Пушкин. Духовный путь поэта. Книга вторая. Мир пророка | страница 125
Он предлагал использовать для другого ж и в о г о организма, развивавшегося, полного сил, — да, не знающего, куда и как эти силы приложить, да, не умеющего еще понять, куда двигаться дальше, каким богам поклоняться, — но твердо верящего в свою самобытность и неповторимость, взять именно что скелет другого существа, обнаруженного как образец и сбывшийся идеал. И бил он, как ему казалось, по самому главному изъяну русской жизни.
Вот он в переписке с А. И. Тургеневым писал вещи, которые никогда бы не написал Пушкин: «Должно признаться, что в нашей умственной организации (русских — Е. К.) есть какой-то глубокий провал. Например, у нас полностью отсутствует способность к логической последовательности и сама духовная метода… Дело в том, что идеи никогда не занимали у нас главенствующего положения; нас никогда не вдохновляли ни великие верования, ни глубокие убеждения; что, в самом деле, ничтожные события нашей религиозной истории перед бурным потоком христианской мысли на Западе? И не говорите мне, будто мы молоды и еще догоним другие народы. Нет, мы не принадлежим к неевропейскому XVI или XV веку, так же как не принадлежим и в XIX» [6, 39].
Это 1835 год. Вся основная полемика с Пушкиным еще впереди, но несколько особенных пунктов его рассуждений останавливают наше внимание. Это, во-первых, недоверие ко всякой «логической» стороне деятельности русских, а во-вторых, эта поразительная уверенность, что Никто, Никогда, Ни в чем не могло и не может вдохновить русский народ.
Заметим, что такая категоричность, на самом деле, не характерна для способа мышления русского человека, — он инстинктивно избегает этой крайности выражений, которые, как правило, являются ошибочными именно по причине своей твердокаменной отрицательно-утверждающей силы.
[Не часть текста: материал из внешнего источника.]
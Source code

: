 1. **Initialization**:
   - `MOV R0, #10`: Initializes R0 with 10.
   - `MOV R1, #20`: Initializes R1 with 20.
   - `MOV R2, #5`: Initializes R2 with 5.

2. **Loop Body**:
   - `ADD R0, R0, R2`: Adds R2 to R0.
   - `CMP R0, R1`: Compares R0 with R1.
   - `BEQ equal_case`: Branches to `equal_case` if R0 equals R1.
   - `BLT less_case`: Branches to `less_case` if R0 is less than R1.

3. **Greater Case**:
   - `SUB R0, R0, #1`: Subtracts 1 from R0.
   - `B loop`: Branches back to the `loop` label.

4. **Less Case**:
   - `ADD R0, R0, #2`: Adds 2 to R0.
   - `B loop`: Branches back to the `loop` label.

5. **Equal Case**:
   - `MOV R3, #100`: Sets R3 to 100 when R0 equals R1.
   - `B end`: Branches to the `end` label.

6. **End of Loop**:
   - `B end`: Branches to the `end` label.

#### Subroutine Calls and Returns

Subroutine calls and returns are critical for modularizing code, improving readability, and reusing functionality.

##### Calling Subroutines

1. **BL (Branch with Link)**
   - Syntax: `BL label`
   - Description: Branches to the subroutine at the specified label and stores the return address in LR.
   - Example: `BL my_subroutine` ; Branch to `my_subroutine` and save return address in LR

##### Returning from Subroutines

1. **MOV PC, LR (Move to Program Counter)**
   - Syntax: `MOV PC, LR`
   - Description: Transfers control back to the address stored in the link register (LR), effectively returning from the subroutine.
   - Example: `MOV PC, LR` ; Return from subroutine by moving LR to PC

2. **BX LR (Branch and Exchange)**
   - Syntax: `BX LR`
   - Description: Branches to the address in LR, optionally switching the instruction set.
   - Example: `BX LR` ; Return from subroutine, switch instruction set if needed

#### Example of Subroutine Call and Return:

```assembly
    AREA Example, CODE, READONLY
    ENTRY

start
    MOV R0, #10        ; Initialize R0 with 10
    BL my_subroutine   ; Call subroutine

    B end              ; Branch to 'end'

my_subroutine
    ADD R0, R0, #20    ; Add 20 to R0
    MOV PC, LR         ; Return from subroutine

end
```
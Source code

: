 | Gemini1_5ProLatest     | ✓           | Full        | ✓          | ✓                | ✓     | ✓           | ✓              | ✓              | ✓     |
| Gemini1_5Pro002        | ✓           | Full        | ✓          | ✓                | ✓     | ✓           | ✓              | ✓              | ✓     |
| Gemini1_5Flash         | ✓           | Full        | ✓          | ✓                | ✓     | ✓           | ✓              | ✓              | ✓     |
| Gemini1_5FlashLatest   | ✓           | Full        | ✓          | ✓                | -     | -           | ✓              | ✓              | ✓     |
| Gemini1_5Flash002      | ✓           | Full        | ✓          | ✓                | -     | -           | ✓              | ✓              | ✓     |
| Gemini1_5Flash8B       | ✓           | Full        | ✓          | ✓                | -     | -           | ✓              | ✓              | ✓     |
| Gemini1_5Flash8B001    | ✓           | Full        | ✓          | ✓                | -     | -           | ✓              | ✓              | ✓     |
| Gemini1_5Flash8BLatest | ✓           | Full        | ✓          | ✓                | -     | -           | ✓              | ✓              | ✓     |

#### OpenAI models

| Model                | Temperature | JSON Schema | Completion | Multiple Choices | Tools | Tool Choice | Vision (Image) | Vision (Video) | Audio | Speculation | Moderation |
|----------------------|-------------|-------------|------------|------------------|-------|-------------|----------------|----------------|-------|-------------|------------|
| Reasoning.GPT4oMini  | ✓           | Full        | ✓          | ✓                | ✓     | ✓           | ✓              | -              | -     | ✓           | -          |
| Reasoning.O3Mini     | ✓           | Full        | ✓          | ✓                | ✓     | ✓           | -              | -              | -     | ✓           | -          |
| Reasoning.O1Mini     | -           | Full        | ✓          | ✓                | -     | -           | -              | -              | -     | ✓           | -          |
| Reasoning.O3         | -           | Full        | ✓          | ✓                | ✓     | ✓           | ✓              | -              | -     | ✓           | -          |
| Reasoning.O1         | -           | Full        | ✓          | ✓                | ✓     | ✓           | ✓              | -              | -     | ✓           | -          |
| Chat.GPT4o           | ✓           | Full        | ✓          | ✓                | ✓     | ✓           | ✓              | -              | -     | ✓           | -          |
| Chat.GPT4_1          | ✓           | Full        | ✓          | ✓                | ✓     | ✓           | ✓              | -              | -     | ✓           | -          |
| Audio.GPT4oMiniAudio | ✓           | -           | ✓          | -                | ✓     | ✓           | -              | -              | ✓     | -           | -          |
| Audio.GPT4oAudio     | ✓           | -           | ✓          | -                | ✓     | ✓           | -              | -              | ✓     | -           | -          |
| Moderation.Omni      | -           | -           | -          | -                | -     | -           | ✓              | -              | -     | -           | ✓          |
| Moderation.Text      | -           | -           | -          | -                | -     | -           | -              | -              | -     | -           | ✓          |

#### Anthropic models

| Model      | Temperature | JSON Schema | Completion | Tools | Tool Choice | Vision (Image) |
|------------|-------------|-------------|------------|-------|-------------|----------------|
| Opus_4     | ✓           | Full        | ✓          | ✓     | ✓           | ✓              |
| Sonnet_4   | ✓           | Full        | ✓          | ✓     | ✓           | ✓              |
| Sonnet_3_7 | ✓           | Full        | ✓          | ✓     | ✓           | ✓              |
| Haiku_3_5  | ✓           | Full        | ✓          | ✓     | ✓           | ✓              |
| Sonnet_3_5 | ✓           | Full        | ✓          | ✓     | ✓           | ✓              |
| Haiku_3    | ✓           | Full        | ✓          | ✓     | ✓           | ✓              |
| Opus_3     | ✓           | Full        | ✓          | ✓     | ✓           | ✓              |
Наконец, отрицая всякую способность русских к логическому мышлению, Чаадаев достаточно убедительно будет впоследствии опровергать данный факт своими безукоризненными — по его теории — аналитическими рассуждениями, демонстрируя именно что западную логику и методу аналитической смены точки зрения, в то время как чувство правоты и убежденности никогда не обманывается в самое себе и не пускается в эти унизительные «заячьи петли» перемены позиции.
Вообще, эта тема — неспособность русских в рациональному мышлению, повторится у него не раз и не два. Вот что он напишет опять-таки к А. И. Тургеневу двумя годами позже: «Кто-то сказал, что нам, русским, недостает некоторой последовательности в уме и что мы не владеем силлогизмом» [6, 41].